The two natures, the divine and human were mysteriously blended into one person. Divinity was clothed with humanity, not exchanged for it. In no sense did Christ cease to be God when he became man. The human nature was not changed into the divine nor the divine into the human.
The disciple uses the word “Glory” in describing Jesus because in essence he was describing the character of God the Father that shown out through His Son, now in human form.
John bore witness of Him and cried out, saying, “This was He of whom I said, He who comes after me is preferred before me, for He was before me.
By divine inspiration John although never having seen Jesus before knew who he was. About Christ was a difference in character from all other people. There was a pureness about Him that set Him apart from all others. Although sinless, Christ was tempted as we are yet remained without sin.
God had given the law to Moses, but John makes us aware that all grace and truth comes through Jesus Christ. For no man has seen God, yet through Christ Jesus the character of God is revealed to all mankind for the only begotten Son has been in the very bosom (or intimate presence of God) therefore Jesus and Jesus alone can truly declare the true character of God and reveal Him to all mankind through his words, actions and miracles.
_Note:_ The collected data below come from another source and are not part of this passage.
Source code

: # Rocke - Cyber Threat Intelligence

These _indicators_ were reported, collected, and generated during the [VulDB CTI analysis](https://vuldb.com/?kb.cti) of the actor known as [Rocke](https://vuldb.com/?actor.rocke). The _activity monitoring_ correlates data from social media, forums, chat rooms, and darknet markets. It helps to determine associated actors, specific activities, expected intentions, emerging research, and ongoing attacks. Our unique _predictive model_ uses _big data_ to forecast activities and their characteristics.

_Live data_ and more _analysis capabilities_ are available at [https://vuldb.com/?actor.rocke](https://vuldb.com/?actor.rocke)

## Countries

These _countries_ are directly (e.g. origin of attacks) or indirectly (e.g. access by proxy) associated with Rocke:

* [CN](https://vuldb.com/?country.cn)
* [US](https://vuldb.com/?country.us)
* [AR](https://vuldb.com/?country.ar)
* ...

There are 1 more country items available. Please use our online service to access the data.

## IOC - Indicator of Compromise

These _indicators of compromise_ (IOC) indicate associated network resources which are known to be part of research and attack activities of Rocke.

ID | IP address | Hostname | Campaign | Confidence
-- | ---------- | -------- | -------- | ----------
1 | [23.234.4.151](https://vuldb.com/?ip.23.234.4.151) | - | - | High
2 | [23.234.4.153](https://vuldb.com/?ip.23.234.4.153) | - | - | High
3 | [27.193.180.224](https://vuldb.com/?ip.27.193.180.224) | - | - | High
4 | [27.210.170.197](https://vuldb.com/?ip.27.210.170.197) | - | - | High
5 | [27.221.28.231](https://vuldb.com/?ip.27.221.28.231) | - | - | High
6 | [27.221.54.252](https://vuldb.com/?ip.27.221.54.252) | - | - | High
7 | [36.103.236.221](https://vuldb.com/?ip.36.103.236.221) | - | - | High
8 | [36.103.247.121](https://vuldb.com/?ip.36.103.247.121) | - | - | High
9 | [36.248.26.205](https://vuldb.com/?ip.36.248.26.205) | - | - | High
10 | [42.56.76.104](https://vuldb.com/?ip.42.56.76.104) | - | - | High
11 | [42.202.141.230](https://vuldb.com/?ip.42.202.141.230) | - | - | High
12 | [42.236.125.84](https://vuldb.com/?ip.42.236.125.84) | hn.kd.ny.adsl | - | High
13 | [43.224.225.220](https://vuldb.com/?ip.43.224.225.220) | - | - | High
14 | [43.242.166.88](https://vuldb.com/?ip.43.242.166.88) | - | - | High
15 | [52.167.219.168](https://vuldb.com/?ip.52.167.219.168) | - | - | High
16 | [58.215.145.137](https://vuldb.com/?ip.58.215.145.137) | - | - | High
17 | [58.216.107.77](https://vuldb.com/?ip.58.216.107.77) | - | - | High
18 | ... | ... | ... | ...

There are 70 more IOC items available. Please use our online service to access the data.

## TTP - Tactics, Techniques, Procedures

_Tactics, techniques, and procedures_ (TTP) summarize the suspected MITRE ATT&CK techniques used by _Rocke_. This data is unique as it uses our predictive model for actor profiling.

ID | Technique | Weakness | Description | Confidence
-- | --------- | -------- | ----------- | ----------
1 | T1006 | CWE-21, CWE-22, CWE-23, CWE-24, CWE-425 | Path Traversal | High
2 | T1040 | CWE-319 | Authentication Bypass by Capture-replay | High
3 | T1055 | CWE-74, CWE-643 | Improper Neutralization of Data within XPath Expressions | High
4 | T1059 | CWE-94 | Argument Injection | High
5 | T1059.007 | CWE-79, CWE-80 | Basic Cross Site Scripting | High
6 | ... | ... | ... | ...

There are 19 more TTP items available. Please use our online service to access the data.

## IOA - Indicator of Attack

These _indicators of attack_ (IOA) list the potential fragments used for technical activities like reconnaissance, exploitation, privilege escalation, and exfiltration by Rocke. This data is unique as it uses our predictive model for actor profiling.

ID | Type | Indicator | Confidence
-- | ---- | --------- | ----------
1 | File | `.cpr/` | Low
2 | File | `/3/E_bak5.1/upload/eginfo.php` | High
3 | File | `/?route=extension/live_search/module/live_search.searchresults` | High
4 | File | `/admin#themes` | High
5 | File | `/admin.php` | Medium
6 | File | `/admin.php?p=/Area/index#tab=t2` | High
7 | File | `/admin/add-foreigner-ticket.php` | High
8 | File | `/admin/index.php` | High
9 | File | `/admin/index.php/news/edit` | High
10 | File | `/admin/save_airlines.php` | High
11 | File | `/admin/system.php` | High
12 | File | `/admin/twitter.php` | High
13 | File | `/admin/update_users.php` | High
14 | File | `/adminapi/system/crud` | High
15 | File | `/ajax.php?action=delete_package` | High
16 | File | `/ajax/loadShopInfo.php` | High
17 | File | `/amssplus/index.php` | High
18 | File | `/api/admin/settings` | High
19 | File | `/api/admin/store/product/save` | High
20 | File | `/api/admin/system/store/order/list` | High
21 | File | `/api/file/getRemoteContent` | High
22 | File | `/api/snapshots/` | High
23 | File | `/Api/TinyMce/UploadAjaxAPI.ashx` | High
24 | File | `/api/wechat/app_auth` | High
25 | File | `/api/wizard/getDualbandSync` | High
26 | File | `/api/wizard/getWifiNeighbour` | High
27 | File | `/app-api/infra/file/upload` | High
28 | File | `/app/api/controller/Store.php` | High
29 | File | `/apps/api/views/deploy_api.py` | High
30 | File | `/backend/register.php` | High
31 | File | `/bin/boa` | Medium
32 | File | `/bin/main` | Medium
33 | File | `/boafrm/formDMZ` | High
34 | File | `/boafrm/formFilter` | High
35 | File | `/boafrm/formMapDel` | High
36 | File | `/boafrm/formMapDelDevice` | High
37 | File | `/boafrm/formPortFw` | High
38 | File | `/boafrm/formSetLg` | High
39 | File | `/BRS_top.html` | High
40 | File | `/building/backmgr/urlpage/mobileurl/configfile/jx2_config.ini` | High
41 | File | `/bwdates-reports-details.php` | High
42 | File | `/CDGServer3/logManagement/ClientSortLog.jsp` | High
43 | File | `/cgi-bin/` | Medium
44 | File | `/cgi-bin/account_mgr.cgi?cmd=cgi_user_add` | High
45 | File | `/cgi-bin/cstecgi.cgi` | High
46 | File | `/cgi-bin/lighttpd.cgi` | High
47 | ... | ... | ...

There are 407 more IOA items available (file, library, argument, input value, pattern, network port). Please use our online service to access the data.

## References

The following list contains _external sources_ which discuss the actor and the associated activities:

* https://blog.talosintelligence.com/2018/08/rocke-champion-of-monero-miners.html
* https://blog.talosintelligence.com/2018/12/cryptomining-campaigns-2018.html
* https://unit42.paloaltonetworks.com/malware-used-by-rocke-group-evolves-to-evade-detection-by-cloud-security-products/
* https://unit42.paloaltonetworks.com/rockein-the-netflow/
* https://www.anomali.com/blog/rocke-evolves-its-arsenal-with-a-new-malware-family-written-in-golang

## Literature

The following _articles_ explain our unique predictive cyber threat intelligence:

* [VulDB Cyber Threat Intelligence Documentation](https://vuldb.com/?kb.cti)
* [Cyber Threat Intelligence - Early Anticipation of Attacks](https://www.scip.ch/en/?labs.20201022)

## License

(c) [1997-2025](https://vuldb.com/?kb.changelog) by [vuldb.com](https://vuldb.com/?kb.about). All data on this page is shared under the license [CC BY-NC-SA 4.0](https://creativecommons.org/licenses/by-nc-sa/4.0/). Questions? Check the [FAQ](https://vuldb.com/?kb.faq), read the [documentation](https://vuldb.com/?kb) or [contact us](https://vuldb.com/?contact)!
Just one other note before we close. When John uses the term “The only begotten” he is using a phrase that is made up of two words, “unique” and “only”. Thus Christ is “only one of a kind”. The word used to describe this is monogenês which is also used to describe Abraham’s son Isaac who was by no means Abraham’s “only begotten,” or even his “first-born”. But he was the son of promise, and as such, the one destined to succeed His father as heir to the birthright. Similarly in respect to the five texts in John’s writings of Christ, the translation should be one of the following: “unique,” “precious,” “only,” “sole,” “the only one of his kind,” but not “only begotten.”
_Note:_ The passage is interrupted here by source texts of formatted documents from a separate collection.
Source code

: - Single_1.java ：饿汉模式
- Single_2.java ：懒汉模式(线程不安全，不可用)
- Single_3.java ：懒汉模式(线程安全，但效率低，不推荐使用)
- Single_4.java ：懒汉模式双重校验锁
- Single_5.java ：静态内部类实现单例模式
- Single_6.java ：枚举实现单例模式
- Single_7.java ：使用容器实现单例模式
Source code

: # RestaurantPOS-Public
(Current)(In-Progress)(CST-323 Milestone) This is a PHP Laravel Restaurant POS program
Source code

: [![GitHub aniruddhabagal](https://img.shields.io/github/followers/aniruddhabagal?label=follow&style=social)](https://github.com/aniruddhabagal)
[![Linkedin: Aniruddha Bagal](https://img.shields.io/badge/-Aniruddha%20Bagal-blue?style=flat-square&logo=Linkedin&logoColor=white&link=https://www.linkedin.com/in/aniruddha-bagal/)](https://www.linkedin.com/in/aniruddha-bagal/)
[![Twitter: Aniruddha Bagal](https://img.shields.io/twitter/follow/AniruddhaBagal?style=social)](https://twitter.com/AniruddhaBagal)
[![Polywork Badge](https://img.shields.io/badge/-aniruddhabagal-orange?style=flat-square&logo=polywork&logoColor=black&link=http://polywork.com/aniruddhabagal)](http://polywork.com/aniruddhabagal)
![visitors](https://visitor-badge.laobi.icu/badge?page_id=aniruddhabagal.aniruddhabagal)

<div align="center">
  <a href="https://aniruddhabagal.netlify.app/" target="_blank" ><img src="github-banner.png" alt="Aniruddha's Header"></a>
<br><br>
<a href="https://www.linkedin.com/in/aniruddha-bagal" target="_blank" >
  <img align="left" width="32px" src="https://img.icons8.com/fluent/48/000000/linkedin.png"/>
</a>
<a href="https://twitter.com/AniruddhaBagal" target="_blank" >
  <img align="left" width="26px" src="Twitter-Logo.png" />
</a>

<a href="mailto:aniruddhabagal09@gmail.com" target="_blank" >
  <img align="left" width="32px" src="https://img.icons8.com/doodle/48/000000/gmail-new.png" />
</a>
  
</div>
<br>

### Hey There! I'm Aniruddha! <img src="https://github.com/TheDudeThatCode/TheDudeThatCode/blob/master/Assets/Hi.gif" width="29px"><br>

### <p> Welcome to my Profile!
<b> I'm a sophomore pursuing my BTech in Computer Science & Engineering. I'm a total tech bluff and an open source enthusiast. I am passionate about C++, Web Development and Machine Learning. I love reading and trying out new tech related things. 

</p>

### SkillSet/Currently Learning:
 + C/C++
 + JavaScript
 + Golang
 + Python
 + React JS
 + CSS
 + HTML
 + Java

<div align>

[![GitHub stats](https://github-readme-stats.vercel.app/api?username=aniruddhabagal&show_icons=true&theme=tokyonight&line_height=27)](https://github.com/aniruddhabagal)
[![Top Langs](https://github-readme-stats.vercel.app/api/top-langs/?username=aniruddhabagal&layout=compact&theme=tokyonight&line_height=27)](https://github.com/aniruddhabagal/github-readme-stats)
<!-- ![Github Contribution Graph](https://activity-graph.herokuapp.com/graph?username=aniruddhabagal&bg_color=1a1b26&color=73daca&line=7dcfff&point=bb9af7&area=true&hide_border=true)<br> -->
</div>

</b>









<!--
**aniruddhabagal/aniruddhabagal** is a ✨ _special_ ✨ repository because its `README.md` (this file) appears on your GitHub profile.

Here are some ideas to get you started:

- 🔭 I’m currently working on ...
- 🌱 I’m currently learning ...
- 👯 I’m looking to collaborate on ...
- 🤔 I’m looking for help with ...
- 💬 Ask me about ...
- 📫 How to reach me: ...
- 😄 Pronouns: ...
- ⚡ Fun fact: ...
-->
Properly understood Christ’s unique status as the Son of God, the word monogenês distinguishes between Him and all others who through faith in Him are given “power to become the sons and daughters of God.” (vs 12) and who are specifically declared to be “born of God” (vs 13). By virtue of this fact we “become the sons and daughters of God’ when we receive Christ and believe on his name.
Therefore, the Word became flesh that He might dwell among us. For He alone is unique above all others, by dwelling with God the Father and then with mankind He can truly reflect God’s character to us all. Therefore, he declares mankind to the Father and the Father to mankind.
7 thoughts on “The Word Became Flesh”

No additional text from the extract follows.